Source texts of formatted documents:
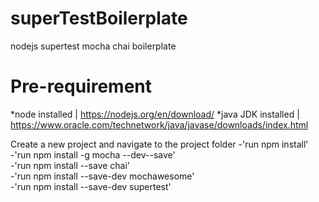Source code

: # superTestBoilerplate
nodejs supertest mocha chai boilerplate

# Pre-requirement
*node installed | https://nodejs.org/en/download/
*java JDK installed | https://www.oracle.com/technetwork/java/javase/downloads/index.html

Create a new project and navigate to the project folder 
-'run npm install' <br/>
-'run npm install -g mocha --dev--save' <br/>
-'run npm install --save chai' <br/>
-'run npm install --save-dev mochawesome' <br/>
-'run npm install --save-dev supertest' <br/>
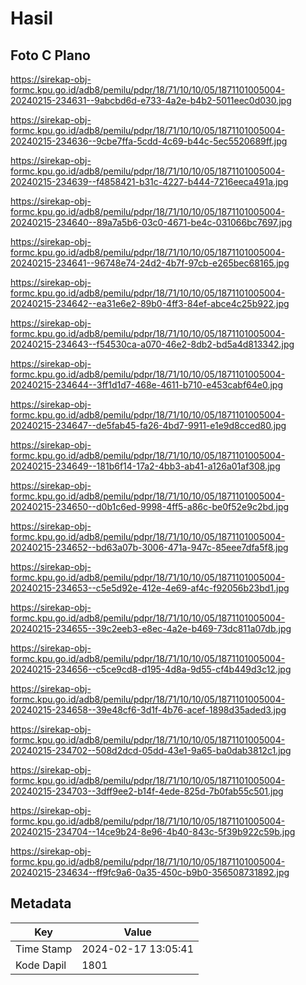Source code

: # Hasil

## Foto C Plano

https://sirekap-obj-formc.kpu.go.id/adb8/pemilu/pdpr/18/71/10/10/05/1871101005004-20240215-234631--9abcbd6d-e733-4a2e-b4b2-5011eec0d030.jpg

https://sirekap-obj-formc.kpu.go.id/adb8/pemilu/pdpr/18/71/10/10/05/1871101005004-20240215-234636--9cbe7ffa-5cdd-4c69-b44c-5ec5520689ff.jpg

https://sirekap-obj-formc.kpu.go.id/adb8/pemilu/pdpr/18/71/10/10/05/1871101005004-20240215-234639--f4858421-b31c-4227-b444-7216eeca491a.jpg

https://sirekap-obj-formc.kpu.go.id/adb8/pemilu/pdpr/18/71/10/10/05/1871101005004-20240215-234640--89a7a5b6-03c0-4671-be4c-031066bc7697.jpg

https://sirekap-obj-formc.kpu.go.id/adb8/pemilu/pdpr/18/71/10/10/05/1871101005004-20240215-234641--96748e74-24d2-4b7f-97cb-e265bec68165.jpg

https://sirekap-obj-formc.kpu.go.id/adb8/pemilu/pdpr/18/71/10/10/05/1871101005004-20240215-234642--ea31e6e2-89b0-4ff3-84ef-abce4c25b922.jpg

https://sirekap-obj-formc.kpu.go.id/adb8/pemilu/pdpr/18/71/10/10/05/1871101005004-20240215-234643--f54530ca-a070-46e2-8db2-bd5a4d813342.jpg

https://sirekap-obj-formc.kpu.go.id/adb8/pemilu/pdpr/18/71/10/10/05/1871101005004-20240215-234644--3ff1d1d7-468e-4611-b710-e453cabf64e0.jpg

https://sirekap-obj-formc.kpu.go.id/adb8/pemilu/pdpr/18/71/10/10/05/1871101005004-20240215-234647--de5fab45-fa26-4bd7-9911-e1e9d8cced80.jpg

https://sirekap-obj-formc.kpu.go.id/adb8/pemilu/pdpr/18/71/10/10/05/1871101005004-20240215-234649--181b6f14-17a2-4bb3-ab41-a126a01af308.jpg

https://sirekap-obj-formc.kpu.go.id/adb8/pemilu/pdpr/18/71/10/10/05/1871101005004-20240215-234650--d0b1c6ed-9998-4ff5-a86c-be0f52e9c2bd.jpg

https://sirekap-obj-formc.kpu.go.id/adb8/pemilu/pdpr/18/71/10/10/05/1871101005004-20240215-234652--bd63a07b-3006-471a-947c-85eee7dfa5f8.jpg

https://sirekap-obj-formc.kpu.go.id/adb8/pemilu/pdpr/18/71/10/10/05/1871101005004-20240215-234653--c5e5d92e-412e-4e69-af4c-f92056b23bd1.jpg

https://sirekap-obj-formc.kpu.go.id/adb8/pemilu/pdpr/18/71/10/10/05/1871101005004-20240215-234655--39c2eeb3-e8ec-4a2e-b469-73dc811a07db.jpg

https://sirekap-obj-formc.kpu.go.id/adb8/pemilu/pdpr/18/71/10/10/05/1871101005004-20240215-234656--c5ce9cd8-d195-4d8a-9d55-cf4b449d3c12.jpg

https://sirekap-obj-formc.kpu.go.id/adb8/pemilu/pdpr/18/71/10/10/05/1871101005004-20240215-234658--39e48cf6-3d1f-4b76-acef-1898d35aded3.jpg

https://sirekap-obj-formc.kpu.go.id/adb8/pemilu/pdpr/18/71/10/10/05/1871101005004-20240215-234702--508d2dcd-05dd-43e1-9a65-ba0dab3812c1.jpg

https://sirekap-obj-formc.kpu.go.id/adb8/pemilu/pdpr/18/71/10/10/05/1871101005004-20240215-234703--3dff9ee2-b14f-4ede-825d-7b0fab55c501.jpg

https://sirekap-obj-formc.kpu.go.id/adb8/pemilu/pdpr/18/71/10/10/05/1871101005004-20240215-234704--14ce9b24-8e96-4b40-843c-5f39b922c59b.jpg

https://sirekap-obj-formc.kpu.go.id/adb8/pemilu/pdpr/18/71/10/10/05/1871101005004-20240215-234634--ff9fc9a6-0a35-450c-b9b0-356508731892.jpg


## Metadata

| Key        | Value               |
| ---------- | ------------------- |
| Time Stamp | 2024-02-17 13:05:41 |
| Kode Dapil | 1801                |



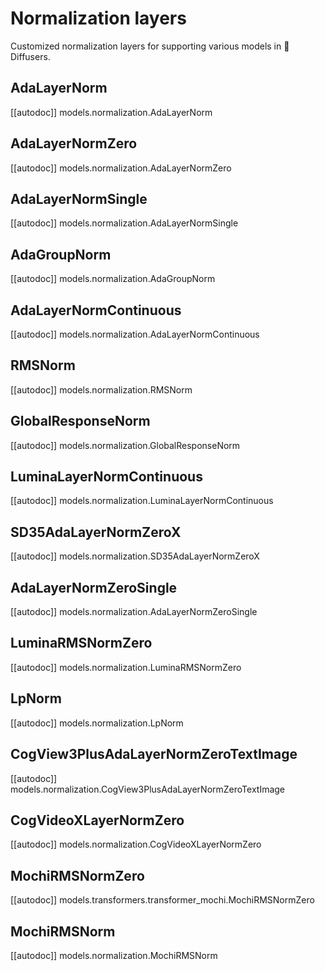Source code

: <!--Copyright 2025 The HuggingFace Team. All rights reserved.

Licensed under the Apache License, Version 2.0 (the "License"); you may not use this file except in compliance with
the License. You may obtain a copy of the License at

http://www.apache.org/licenses/LICENSE-2.0

Unless required by applicable law or agreed to in writing, software distributed under the License is distributed on
an "AS IS" BASIS, WITHOUT WARRANTIES OR CONDITIONS OF ANY KIND, either express or implied. See the License for the
specific language governing permissions and limitations under the License.
-->

# Normalization layers

Customized normalization layers for supporting various models in 🤗 Diffusers.

## AdaLayerNorm

[[autodoc]] models.normalization.AdaLayerNorm

## AdaLayerNormZero

[[autodoc]] models.normalization.AdaLayerNormZero

## AdaLayerNormSingle

[[autodoc]] models.normalization.AdaLayerNormSingle

## AdaGroupNorm

[[autodoc]] models.normalization.AdaGroupNorm

## AdaLayerNormContinuous

[[autodoc]] models.normalization.AdaLayerNormContinuous

## RMSNorm

[[autodoc]] models.normalization.RMSNorm

## GlobalResponseNorm

[[autodoc]] models.normalization.GlobalResponseNorm


## LuminaLayerNormContinuous
[[autodoc]] models.normalization.LuminaLayerNormContinuous

## SD35AdaLayerNormZeroX
[[autodoc]] models.normalization.SD35AdaLayerNormZeroX

## AdaLayerNormZeroSingle
[[autodoc]] models.normalization.AdaLayerNormZeroSingle

## LuminaRMSNormZero
[[autodoc]] models.normalization.LuminaRMSNormZero

## LpNorm
[[autodoc]] models.normalization.LpNorm

## CogView3PlusAdaLayerNormZeroTextImage
[[autodoc]] models.normalization.CogView3PlusAdaLayerNormZeroTextImage

## CogVideoXLayerNormZero
[[autodoc]] models.normalization.CogVideoXLayerNormZero

## MochiRMSNormZero
[[autodoc]] models.transformers.transformer_mochi.MochiRMSNormZero

## MochiRMSNorm
[[autodoc]] models.normalization.MochiRMSNorm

◆ TASK TO COMPLETE ◆
Although the records contain pictures, print only the rest, exactly as written.

◆ COMPLETED TASK ◆
Source code

: # superTestBoilerplate
nodejs supertest mocha chai boilerplate

# Pre-requirement
*node installed | https://nodejs.org/en/download/
*java JDK installed | https://www.oracle.com/technetwork/java/javase/downloads/index.html

Create a new project and navigate to the project folder 
-'run npm install' <br/>
-'run npm install -g mocha --dev--save' <br/>
-'run npm install --save chai' <br/>
-'run npm install --save-dev mochawesome' <br/>
-'run npm install --save-dev supertest' <br/>
Source code

: # Hasil

## Foto C Plano

https://sirekap-obj-formc.kpu.go.id/adb8/pemilu/pdpr/18/71/10/10/05/1871101005004-20240215-234631--9abcbd6d-e733-4a2e-b4b2-5011eec0d030.jpg

https://sirekap-obj-formc.kpu.go.id/adb8/pemilu/pdpr/18/71/10/10/05/1871101005004-20240215-234636--9cbe7ffa-5cdd-4c69-b44c-5ec5520689ff.jpg

https://sirekap-obj-formc.kpu.go.id/adb8/pemilu/pdpr/18/71/10/10/05/1871101005004-20240215-234639--f4858421-b31c-4227-b444-7216eeca491a.jpg

https://sirekap-obj-formc.kpu.go.id/adb8/pemilu/pdpr/18/71/10/10/05/1871101005004-20240215-234640--89a7a5b6-03c0-4671-be4c-031066bc7697.jpg

https://sirekap-obj-formc.kpu.go.id/adb8/pemilu/pdpr/18/71/10/10/05/1871101005004-20240215-234641--96748e74-24d2-4b7f-97cb-e265bec68165.jpg

https://sirekap-obj-formc.kpu.go.id/adb8/pemilu/pdpr/18/71/10/10/05/1871101005004-20240215-234642--ea31e6e2-89b0-4ff3-84ef-abce4c25b922.jpg

https://sirekap-obj-formc.kpu.go.id/adb8/pemilu/pdpr/18/71/10/10/05/1871101005004-20240215-234643--f54530ca-a070-46e2-8db2-bd5a4d813342.jpg

https://sirekap-obj-formc.kpu.go.id/adb8/pemilu/pdpr/18/71/10/10/05/1871101005004-20240215-234644--3ff1d1d7-468e-4611-b710-e453cabf64e0.jpg

https://sirekap-obj-formc.kpu.go.id/adb8/pemilu/pdpr/18/71/10/10/05/1871101005004-20240215-234647--de5fab45-fa26-4bd7-9911-e1e9d8cced80.jpg

https://sirekap-obj-formc.kpu.go.id/adb8/pemilu/pdpr/18/71/10/10/05/1871101005004-20240215-234649--181b6f14-17a2-4bb3-ab41-a126a01af308.jpg

https://sirekap-obj-formc.kpu.go.id/adb8/pemilu/pdpr/18/71/10/10/05/1871101005004-20240215-234650--d0b1c6ed-9998-4ff5-a86c-be0f52e9c2bd.jpg

https://sirekap-obj-formc.kpu.go.id/adb8/pemilu/pdpr/18/71/10/10/05/1871101005004-20240215-234652--bd63a07b-3006-471a-947c-85eee7dfa5f8.jpg

https://sirekap-obj-formc.kpu.go.id/adb8/pemilu/pdpr/18/71/10/10/05/1871101005004-20240215-234653--c5e5d92e-412e-4e69-af4c-f92056b23bd1.jpg

https://sirekap-obj-formc.kpu.go.id/adb8/pemilu/pdpr/18/71/10/10/05/1871101005004-20240215-234655--39c2eeb3-e8ec-4a2e-b469-73dc811a07db.jpg

https://sirekap-obj-formc.kpu.go.id/adb8/pemilu/pdpr/18/71/10/10/05/1871101005004-20240215-234656--c5ce9cd8-d195-4d8a-9d55-cf4b449d3c12.jpg

https://sirekap-obj-formc.kpu.go.id/adb8/pemilu/pdpr/18/71/10/10/05/1871101005004-20240215-234658--39e48cf6-3d1f-4b76-acef-1898d35aded3.jpg

https://sirekap-obj-formc.kpu.go.id/adb8/pemilu/pdpr/18/71/10/10/05/1871101005004-20240215-234702--508d2dcd-05dd-43e1-9a65-ba0dab3812c1.jpg

https://sirekap-obj-formc.kpu.go.id/adb8/pemilu/pdpr/18/71/10/10/05/1871101005004-20240215-234703--3dff9ee2-b14f-4ede-825d-7b0fab55c501.jpg

https://sirekap-obj-formc.kpu.go.id/adb8/pemilu/pdpr/18/71/10/10/05/1871101005004-20240215-234704--14ce9b24-8e96-4b40-843c-5f39b922c59b.jpg

https://sirekap-obj-formc.kpu.go.id/adb8/pemilu/pdpr/18/71/10/10/05/1871101005004-20240215-234634--ff9fc9a6-0a35-450c-b9b0-356508731892.jpg


## Metadata

| Key        | Value               |
| ---------- | ------------------- |
| Time Stamp | 2024-02-17 13:05:41 |
| Kode Dapil | 1801                |



Source code

: <!--Copyright 2025 The HuggingFace Team. All rights reserved.

Licensed under the Apache License, Version 2.0 (the "License"); you may not use this file except in compliance with
the License. You may obtain a copy of the License at

http://www.apache.org/licenses/LICENSE-2.0

Unless required by applicable law or agreed to in writing, software distributed under the License is distributed on
an "AS IS" BASIS, WITHOUT WARRANTIES OR CONDITIONS OF ANY KIND, either express or implied. See the License for the
specific language governing permissions and limitations under the License.
-->

# Normalization layers

Customized normalization layers for supporting various models in 🤗 Diffusers.

## AdaLayerNorm

[[autodoc]] models.normalization.AdaLayerNorm

## AdaLayerNormZero

[[autodoc]] models.normalization.AdaLayerNormZero

## AdaLayerNormSingle

[[autodoc]] models.normalization.AdaLayerNormSingle

## AdaGroupNorm

[[autodoc]] models.normalization.AdaGroupNorm

## AdaLayerNormContinuous

[[autodoc]] models.normalization.AdaLayerNormContinuous

## RMSNorm

[[autodoc]] models.normalization.RMSNorm

## GlobalResponseNorm

[[autodoc]] models.normalization.GlobalResponseNorm


## LuminaLayerNormContinuous
[[autodoc]] models.normalization.LuminaLayerNormContinuous

## SD35AdaLayerNormZeroX
[[autodoc]] models.normalization.SD35AdaLayerNormZeroX

## AdaLayerNormZeroSingle
[[autodoc]] models.normalization.AdaLayerNormZeroSingle

## LuminaRMSNormZero
[[autodoc]] models.normalization.LuminaRMSNormZero

## LpNorm
[[autodoc]] models.normalization.LpNorm

## CogView3PlusAdaLayerNormZeroTextImage
[[autodoc]] models.normalization.CogView3PlusAdaLayerNormZeroTextImage

## CogVideoXLayerNormZero
[[autodoc]] models.normalization.CogVideoXLayerNormZero

## MochiRMSNormZero
[[autodoc]] models.transformers.transformer_mochi.MochiRMSNormZero

## MochiRMSNorm
[[autodoc]] models.normalization.MochiRMSNorm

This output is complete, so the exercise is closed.